── DATA FOR REVIEW ──

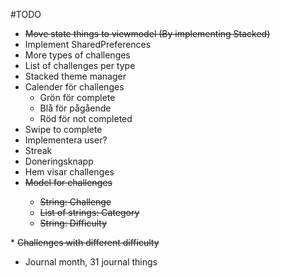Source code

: #TODO

* <s>Move state things to viewmodel (By implementing Stacked)</s>
* Implement SharedPreferences
* More types of challenges
* List of challenges per type
* Stacked theme manager
* Calender för challenges
    * Grön för complete
    * Blå för pågående
    * Röd för not completed
* Swipe to complete
* Implementera user?
* Streak
* Doneringsknapp
* Hem visar challenges
* <s>Model for challenges 
    * String: Challenge
    * List of strings: Category
    * String: Difficulty 
</s>
* <s>Challenges with different difficulty</s>

* Journal month, 31 journal things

───

PROBLEM DETAILS: Pictures do not belong in the copy. Repeat only the lines from the top of the records through the line containing "<s>Model for challenges".

RESULT OF THIS TASK:
Source code

: #TODO

* <s>Move state things to viewmodel (By implementing Stacked)</s>
* Implement SharedPreferences
* More types of challenges
* List of challenges per type
* Stacked theme manager
* Calender för challenges
    * Grön för complete
    * Blå för pågående
    * Röd för not completed
* Swipe to complete
* Implementera user?
* Streak
* Doneringsknapp
* Hem visar challenges
* <s>Model for challenges 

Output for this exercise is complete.